Chen and his family say they have borne the brunt of such tactics, and relatives left behind continue to face official retribution after the activist's escape.
His oldest brother, Chen Guangfu, hasn't seen his son for half a year. Authorities arrested the younger Chen for attempted murder in late April and told his family that no one except police officers was allowed to see him during the investigation.
The Chens have maintained that the activist's nephew injured a few officials with a kitchen knife in self-defense, when they broke into his house in the middle of the night and attacked his family after his uncle ran away.
An official with the local police department, who declined to give his name, told CNN that the younger Chen's case is now "in the judicial process" and would not comment further. Repeated phone calls to the local prosecutor's office went unanswered.

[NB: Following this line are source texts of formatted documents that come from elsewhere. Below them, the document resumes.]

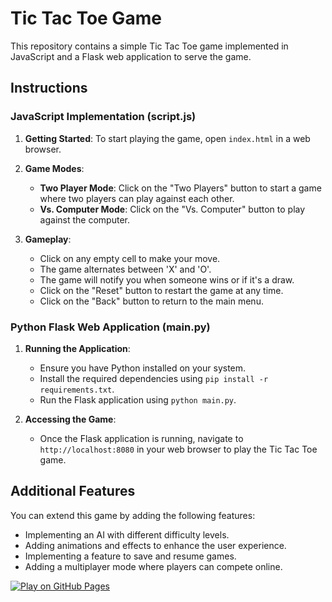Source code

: # Tic Tac Toe Game

This repository contains a simple Tic Tac Toe game implemented in JavaScript and a Flask web application to serve the game.

## Instructions

### JavaScript Implementation (script.js)

1. **Getting Started**: To start playing the game, open `index.html` in a web browser.

2. **Game Modes**:
   - **Two Player Mode**: Click on the "Two Players" button to start a game where two players can play against each other.
   - **Vs. Computer Mode**: Click on the "Vs. Computer" button to play against the computer.

3. **Gameplay**:
   - Click on any empty cell to make your move.
   - The game alternates between 'X' and 'O'.
   - The game will notify you when someone wins or if it's a draw.
   - Click on the "Reset" button to restart the game at any time.
   - Click on the "Back" button to return to the main menu.

### Python Flask Web Application (main.py)

1. **Running the Application**:
   - Ensure you have Python installed on your system.
   - Install the required dependencies using `pip install -r requirements.txt`.
   - Run the Flask application using `python main.py`.

2. **Accessing the Game**:
   - Once the Flask application is running, navigate to `http://localhost:8080` in your web browser to play the Tic Tac Toe game.

## Additional Features

You can extend this game by adding the following features:
- Implementing an AI with different difficulty levels.
- Adding animations and effects to enhance the user experience.
- Implementing a feature to save and resume games.
- Adding a multiplayer mode where players can compete online.

[![Play on GitHub Pages](https://img.shields.io/badge/Play%20on-GitHub%20Pages-brightgreen)](https://barandev.github.io/Tic-Tac-Toe-with-Javascript)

"My family is ruined, but I don't regret helping Guangcheng -- and we have done nothing illegal," Chen Guangfu said. "He helped those in need with his knowledge and skill -- and at least we can answer to our conscience."
With Vice President Xi Jinping expected to be appointed the new Communist Party chief Thursday, Pearl says she feels more optimistic about the country's future direction while Hu emphasizes he has lost all hope on the current regime. Chen, citing Chinese history, views the leadership change as almost irrelevant when it comes to the inevitable fall of tyranny and move toward a constitutional democracy.
While activists seem divided on whether a new generation of leaders will improve China's human rights record, Chen Guangcheng's elderly mother says she has a more basic worry: Will her youngest son ever be allowed back home to live freely and safely?